There is a need for ALL faith communities to respond appropriately to attacks of this kind:
- Denounce the violence for what it is, hatred, based on religious beliefs.
- Encourage a dialog between large religious ruling bodies, in how to combat sectarianism and hatred, in particular hatred based on sexuality and sexual orientation.
- Encourage pro-active engagement through teaching and communication of how these controversial teachings can be re-interpreted in light of civil rights in a secular society.
- Religious institutions, especially national and international bodies of denominations, need to work with civil government, police agencies, to advocate tolerance and educate people on the nature of civil rights, free speech and hate speech.
- Religious organizations need to reexamine their sacred texts, and offer alternative readings and interpretations that will reflect progressive revelation and how to apply the teachings of their texts in a manner that respects life, and the rights of other people in a secular society.
Are we willing to be agents of change, instruments of peace?
The question today, is whether or not there is the willingness and the fortitude for Muslim institutions of learning, education, as well as their spiritual gatherings, and their leaders to begin such an exercise? Is there a willingness to confront hatred and prejudice against homosexuals? Is there a willingness to denounce violence of any kind in their name of their faith and religion?
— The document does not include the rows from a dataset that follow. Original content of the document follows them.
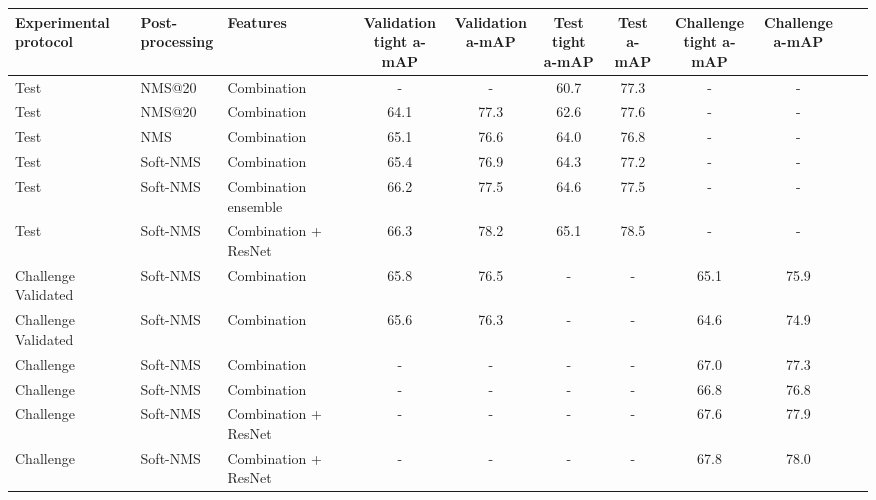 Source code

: \documentclass[10pt,twocolumn,letterpaper]{article}
\begin{document}
\begin{table*}
\footnotesize
\centering
  \begin{tabular}{lllcccccccc}
    \toprule
     \makecell[l]{Experimental\\protocol} & 
    \makecell[l]{Post-\\processing} & Features & 
    \makecell{Validation\\tight a-mAP} & \makecell{Validation\\a-mAP} & 
    \makecell{Test tight\\a-mAP} & \makecell{Test\\a-mAP}& 
    \makecell{Challenge\\tight a-mAP} & \makecell{Challenge\\a-mAP}\\
\midrule[2\arrayrulewidth]
    Test & NMS@20 & Combination & - & - & 60.7 & 77.3 & - & -\\
    \hline
    Test & NMS@20 & Combination & 64.1 & 77.3 & 62.6 & 77.6 & - & -\\
    \hline
    Test & NMS & Combination & 65.1 & 76.6 & 64.0 & 76.8 & - & -\\
    \hline
    Test & Soft-NMS & Combination & 65.4 & 76.9 & 64.3 & 77.2 & - & -\\
    \hline
    Test & Soft-NMS & Combination ensemble & 66.2 & 77.5 & 64.6 & 77.5 & - & -\\
    \hline
    Test & Soft-NMS & Combination + ResNet & 66.3 & 78.2 & 65.1 & 78.5 & - & -\\
    \hline
    Challenge Validated & Soft-NMS & Combination & 65.8 & 76.5 & - & - & 65.1 & 75.9\\
    Challenge Validated & Soft-NMS & Combination & 65.6 & 76.3 & - & - & 64.6 & 74.9\\
    \hline
    Challenge & Soft-NMS & Combination & - & - & - & - & 67.0 & 77.3\\
    Challenge & Soft-NMS & Combination & - & - & - & - & 66.8 & 76.8\\
    \hline
    Challenge & Soft-NMS & Combination + ResNet & - & - & - & - & 67.6 & 77.9\\
    Challenge & Soft-NMS & Combination + ResNet & - & - & - & - & 67.8 & 78.0\\
    \bottomrule
  \end{tabular}

\end{table*}
\end{document}
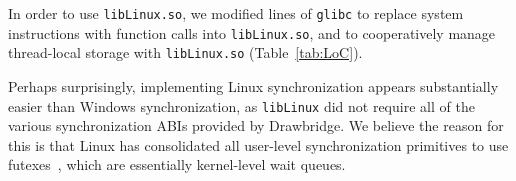 \begin{comment}
Most {\tt libLinux.so} code reimplements
Linux kernel functionality.  We found it expedient to 
read the Linux source in order to understand its behavior and then reimplement 
that behavior on the PAL ABI in most cases.
In some cases, such as the file caching code,
we refactored code directly from the Linux kernel.
\end{comment}

In order to use {\tt libLinux.so}, we modified \libclines{} lines of {\tt glibc} to replace 
system instructions with function calls into {\tt lib\-Linux.so},
and to cooperatively manage thread-local storage with {\tt libLinux.so} (Table~\ref{tab:LoC}).




\begin{comment}
\vspace{5pt}
\noindent{\bf ABI Extensions.~}
Graphene extends the Drawbridge ABI with 9 additional PAL calls.
As discussed above, one creates a new sandbox, and 
5 additional calls were added for IPC.
We also add 3 calls to manage x86 segmentation registers
and exceptions (Bascule~\cite{baumann13bascule} adds
similar extensions).
\end{comment}

\vspace{5pt}
 Perhaps surprisingly, implementing Linux
synchronization appears substantially easier than Windows synchronization, 
as {\tt libLinux} did not require all of the various
synchronization ABIs provided by Drawbridge.
We believe the reason for this is that Linux has consolidated 
all user-level synchronization primitives to use futexes~\cite{franke02futex},
which are essentially kernel-level wait queues.

%


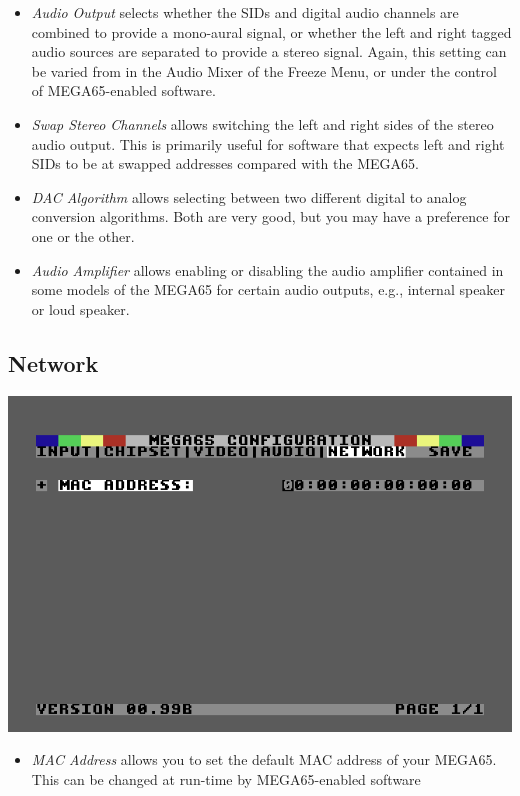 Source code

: \begin{itemize}
  \item{\em Audio Output} selects whether the SIDs and digital audio
    channels are combined to provide a mono-aural signal, or whether
    the left and right tagged audio sources are separated to provide a
    stereo signal. Again, this setting can be varied from in the Audio
    Mixer of the Freeze Menu, or under the control of MEGA65-enabled
    software.
  \item{\em Swap Stereo Channels} allows switching the left and right
    sides of the stereo audio output. This is primarily useful for
    software that expects left and right SIDs to be at swapped
    addresses compared with the MEGA65.
  \item{\em DAC Algorithm} allows selecting between two different
    digital to analog conversion algorithms.  Both are very good,
    but you may have a preference for one or the other.
  \item{\em Audio Amplifier} allows enabling or disabling the audio
    amplifier contained in some models of the MEGA65 for
    certain audio outputs, e.g., internal speaker or loud speaker.
\end{itemize}

\subsection{Network}

\includegraphics[width=\linewidth]{images/ss-m65config-5.png}

\begin{itemize}
  \item{\em MAC Address} allows you to set the default MAC address of your
    MEGA65.  This can be changed at run-time by MEGA65-enabled
    software
\end{itemize}
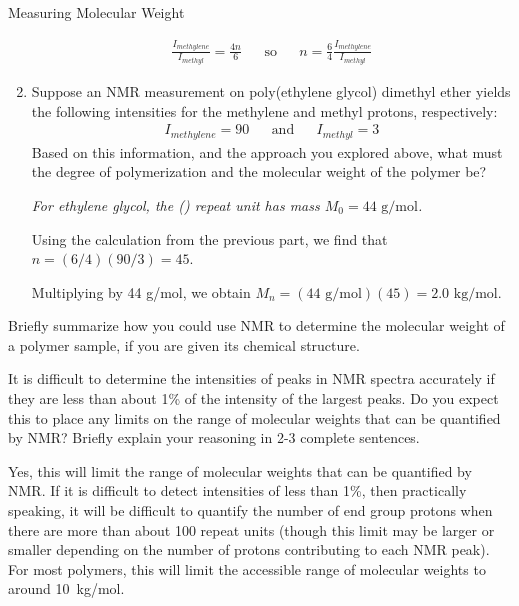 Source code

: \begin{activity}{Measuring Molecular Weight}
\begin{ctqs}
\begin{enumerate}
				\begin{solution}[1.25in]
					\begin{align*}
						\frac{I_{methylene}}{I_{methyl}} = \frac{4n}{6} && \text{so} && n = \frac{6}{4}\frac{I_{methylene}}{I_{methyl}}
					\end{align*}
				\end{solution}
				
			\item Suppose an NMR measurement on poly(ethylene glycol) dimethyl ether yields the following intensities for the methylene and methyl protons, respectively:
				\begin{align*}
					I_{methylene}=90 && \text{and} &&
					I_{methyl}=3
				\end{align*}
				Based on this information, and the approach you explored above, what must the degree of polymerization and the molecular weight of the polymer be?
				
				\emph{For ethylene glycol, the () repeat unit has mass $M_0=44\text{ g/mol}$.}
				
				\begin{solution}[1.5in]
					Using the calculation from the previous part, we find that $n = (6/4)(90/3) = 45$.
					
					Multiplying by 44 g/mol, we obtain $M_n = (44\text{ g/mol})(45) = 2.0\text{ kg/mol}$.
				\end{solution}
				
		\end{enumerate}
		
		\question Briefly summarize how you could use NMR to determine the molecular weight of a polymer sample, if you are given its chemical structure.
		
			\begin{solution}[2in]
			\end{solution}
		
		\question It is difficult to determine the intensities of peaks in NMR spectra accurately if they are less than about 1\% of the intensity of the largest peaks.  Do you expect this to place any limits on the range of molecular weights that can be quantified by NMR?  Briefly explain your reasoning in 2-3 complete sentences.
		
			\begin{solution}[2in]
				Yes, this will limit the range of molecular weights that can be quantified by NMR.  If it is difficult to detect intensities of less than 1\%, then practically speaking, it will be difficult to quantify the number of end group protons when there are more than about 100 repeat units (though this limit may be larger or smaller depending on the number of protons contributing to each NMR peak).  For most polymers, this will limit the accessible range of molecular weights to around 10~kg/mol.
			\end{solution}
	

\end{ctqs}
\end{activity}
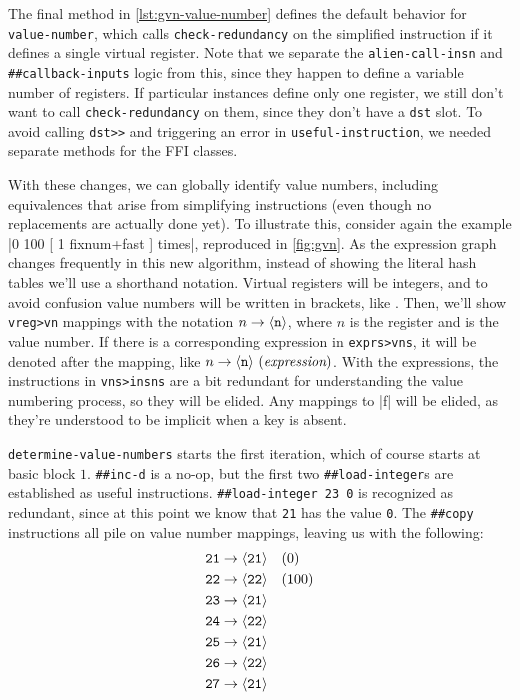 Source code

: The final method in \cref{lst:gvn-value-number} defines the default behavior
for \Verb|value-number|, which calls \Verb|check-redundancy| on the
simplified instruction if it defines a single virtual register.  Note that we
separate the \Verb|alien-call-insn| and \Verb|##callback-inputs| logic from
this, since they happen to define a variable number of registers.  If
particular instances define only one register, we still don't want to call
\Verb|check-redundancy| on them, since they don't have a \Verb|dst| slot.
To avoid calling \Verb|dst>>| and triggering an error in
\Verb|useful-instruction|, we needed separate methods for the \gls{FFI}
classes.


With these changes, we can globally identify value numbers, including
equivalences that arise from simplifying instructions (even though no
replacements are actually done yet).  To illustrate this, consider again the
example
%
\factor|0 100 [ 1 fixnum+fast ] times|,
%
reproduced in \cref{fig:gvn}.  As the expression graph changes frequently in
this new algorithm, instead of showing the literal hash tables we'll use a
shorthand notation.  Virtual registers will be integers, and to avoid confusion
value numbers will be written in brackets, like .  Then, we'll show
\Verb|vreg>vn| mappings with the notation $n\to\langle\texttt{n}\rangle$, where $n$ is the
register and  is the value number.  If there is a corresponding
expression in \Verb|exprs>vns|, it will be denoted after the mapping, like
$n\to\langle\texttt{n}\rangle~(\textit{expression})$.  With the expressions, the instructions in
\Verb|vns>insns| are a bit redundant for understanding the value numbering
process, so they will be elided.  Any mappings to \factor|f| will be elided, as
they're understood to be implicit when a key is absent.


\Verb|determine-value-numbers| starts the first iteration, which of course
starts at basic block $1$.  \Verb|##inc-d| is a no-op, but the first two
\Verb|##load-integer|s are established as useful instructions.
%
\Verb|##load-integer 23 0|
%
is recognized as redundant, since at this point we know that \Verb|21| has
the value \Verb|0|.  The \Verb|##copy| instructions all pile on value
number mappings, leaving us with the following:
%
\begin{align*}
  \texttt{21} &\to \langle\texttt{21}\rangle \quad (0)  \\
  \texttt{22} &\to \langle\texttt{22}\rangle \quad (100)\\
  \texttt{23} &\to \langle\texttt{21}\rangle            \\
  \texttt{24} &\to \langle\texttt{22}\rangle            \\
  \texttt{25} &\to \langle\texttt{21}\rangle            \\
  \texttt{26} &\to \langle\texttt{22}\rangle            \\
  \texttt{27} &\to \langle\texttt{21}\rangle
\end{align*}

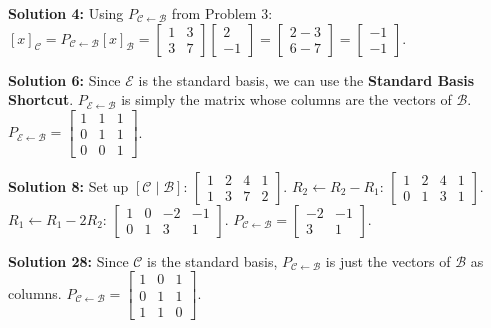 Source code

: \documentclass[11pt]{article}
\begin{document}
\vspace{0.5cm}
\textbf{Solution 4:} Using $P_{\mathcal{C} \leftarrow \mathcal{B}}$ from Problem 3:
$[x]_{\mathcal{C}} = P_{\mathcal{C} \leftarrow \mathcal{B}}[x]_{\mathcal{B}} = \begin{bmatrix} 1 & 3 \\ 3 & 7 \end{bmatrix} \begin{bmatrix} 2 \\ -1 \end{bmatrix} = \begin{bmatrix} 2 - 3 \\ 6 - 7 \end{bmatrix} = \begin{bmatrix} -1 \\ -1 \end{bmatrix}$.

\vspace{0.5cm}
\textbf{Solution 6:} Since $\mathcal{E}$ is the standard basis, we can use the \textbf{Standard Basis Shortcut}. $P_{\mathcal{E} \leftarrow \mathcal{B}}$ is simply the matrix whose columns are the vectors of $\mathcal{B}$.
$P_{\mathcal{E} \leftarrow \mathcal{B}} = \begin{bmatrix} 1 & 1 & 1 \\ 0 & 1 & 1 \\ 0 & 0 & 1 \end{bmatrix}$.

\vspace{0.5cm}
\textbf{Solution 8:} Set up $[\mathcal{C} \mid \mathcal{B}]$:
$\begin{bmatrix} 1 & 2 & 4 & 1 \\ 1 & 3 & 7 & 2 \end{bmatrix}$.
$R_2 \leftarrow R_2 - R_1$: $\begin{bmatrix} 1 & 2 & 4 & 1 \\ 0 & 1 & 3 & 1 \end{bmatrix}$.
$R_1 \leftarrow R_1 - 2R_2$: $\begin{bmatrix} 1 & 0 & -2 & -1 \\ 0 & 1 & 3 & 1 \end{bmatrix}$.
$P_{\mathcal{C} \leftarrow \mathcal{B}} = \begin{bmatrix} -2 & -1 \\ 3 & 1 \end{bmatrix}$.

\vspace{0.5cm}
\textbf{Solution 28:} Since $\mathcal{C}$ is the standard basis, $P_{\mathcal{C} \leftarrow \mathcal{B}}$ is just the vectors of $\mathcal{B}$ as columns.
$P_{\mathcal{C} \leftarrow \mathcal{B}} = \begin{bmatrix} 1 & 0 & 1 \\ 0 & 1 & 1 \\ 1 & 1 & 0 \end{bmatrix}$.
\end{document}
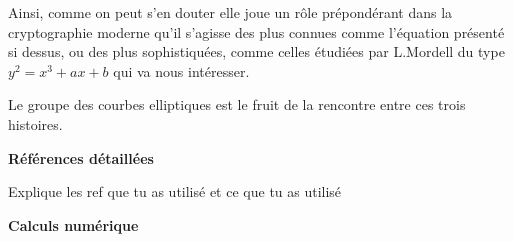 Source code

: Ainsi, comme on peut s'en douter elle joue un rôle prépondérant dans la
cryptographie moderne qu'il s'agisse des plus connues comme l'équation présenté si dessus, ou
des plus sophistiquées, comme celles étudiées par L.Mordell du type $y^2 = x^3 + ax+b$ qui va
nous intéresser.

Le groupe des courbes elliptiques est le fruit de la rencontre entre ces trois
histoires.

\begin{center}
    \textbf{Références détaillées}

    Explique les ref que tu as utilisé et ce que tu as utilisé
\end{center}

\begin{center}
    \textbf{Calculs numérique}
\end{center}












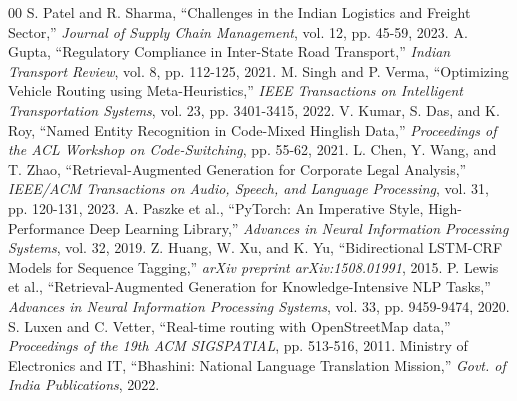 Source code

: \documentclass[conference]{IEEEtran}
\begin{document}
\begin{thebibliography}{00}
 S. Patel and R. Sharma, ``Challenges in the Indian Logistics and Freight Sector,'' \textit{Journal of Supply Chain Management}, vol. 12, pp. 45-59, 2023.
 A. Gupta, ``Regulatory Compliance in Inter-State Road Transport,'' \textit{Indian Transport Review}, vol. 8, pp. 112-125, 2021.
 M. Singh and P. Verma, ``Optimizing Vehicle Routing using Meta-Heuristics,'' \textit{IEEE Transactions on Intelligent Transportation Systems}, vol. 23, pp. 3401-3415, 2022.
 V. Kumar, S. Das, and K. Roy, ``Named Entity Recognition in Code-Mixed Hinglish Data,'' \textit{Proceedings of the ACL Workshop on Code-Switching}, pp. 55-62, 2021.
 L. Chen, Y. Wang, and T. Zhao, ``Retrieval-Augmented Generation for Corporate Legal Analysis,'' \textit{IEEE/ACM Transactions on Audio, Speech, and Language Processing}, vol. 31, pp. 120-131, 2023.
 A. Paszke et al., ``PyTorch: An Imperative Style, High-Performance Deep Learning Library,'' \textit{Advances in Neural Information Processing Systems}, vol. 32, 2019.
 Z. Huang, W. Xu, and K. Yu, ``Bidirectional LSTM-CRF Models for Sequence Tagging,'' \textit{arXiv preprint arXiv:1508.01991}, 2015.
 P. Lewis et al., ``Retrieval-Augmented Generation for Knowledge-Intensive NLP Tasks,'' \textit{Advances in Neural Information Processing Systems}, vol. 33, pp. 9459-9474, 2020.
 S. Luxen and C. Vetter, ``Real-time routing with OpenStreetMap data,'' \textit{Proceedings of the 19th ACM SIGSPATIAL}, pp. 513-516, 2011.
 Ministry of Electronics and IT, ``Bhashini: National Language Translation Mission,'' \textit{Govt. of India Publications}, 2022.
\end{thebibliography}
\end{document}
I can pointedly ask the same question of my own Evangelical community. Evangelicals are a variety of expressions of Christian belief and practice that number in hundreds of millions around the globe. Historically Evangelicals have stood for marriage as being defined between one man and one woman. That has not changed and it is only a miniscule and vocal amount that embrace “marriage equality.” But being an Evangelical does not mean that I embrace “marriage equality” but in a secular society I see why through civil rights legislation, and through the redefinition of marriage, the marriage of two consenting adults of the same gender would now be protected in law. My not being an advocate of same sex marriage DOES NOT mean I condone or tolerate prejudice and hatred toward the LGBTQ community. I am concerned for the civil rights of all citizens, be they LGBTQ, straight, or from any other ethnic group or religious group. All citizens deserve protection and equal rights. I do not want anyone’s right to be trampled under foot, and I certainly do not want to see people take what they think is the law into their own hands and attack people who are different than themselves. I ask my fellow Evangelicals to reach out to the LGBTQ communities and embrace them as fellow citizens worthy of defense and worthy of protection of the law, and worthy to be defended in the public square when others seek to attack and marginalize the LGBTQ community. It is high time we became consistent in the very basic teaching of Jesus, which is love.
There is no separation
At the end of the day, those of us who call ourselves people of faith, we will only have one thing to answer for: how well did we love? Here, right now, in this crucial time after the attack of this “lone gunman” who attacked others and killed them, because of some misunderstood teaching and application of his supposed faith, we need to stand with the victims of the crime. The victims are not only the members of the LGBTQ community that were killed, but also their friends and families, and also the members of the Muslim community, not only in Orlando, but in your own community as well. Let the LGBTQ community know you stand with them at this hour. Also, let the Muslims community know, that you stand with them too. There really is no separation. We all stand or fall together. What affects one affects us all.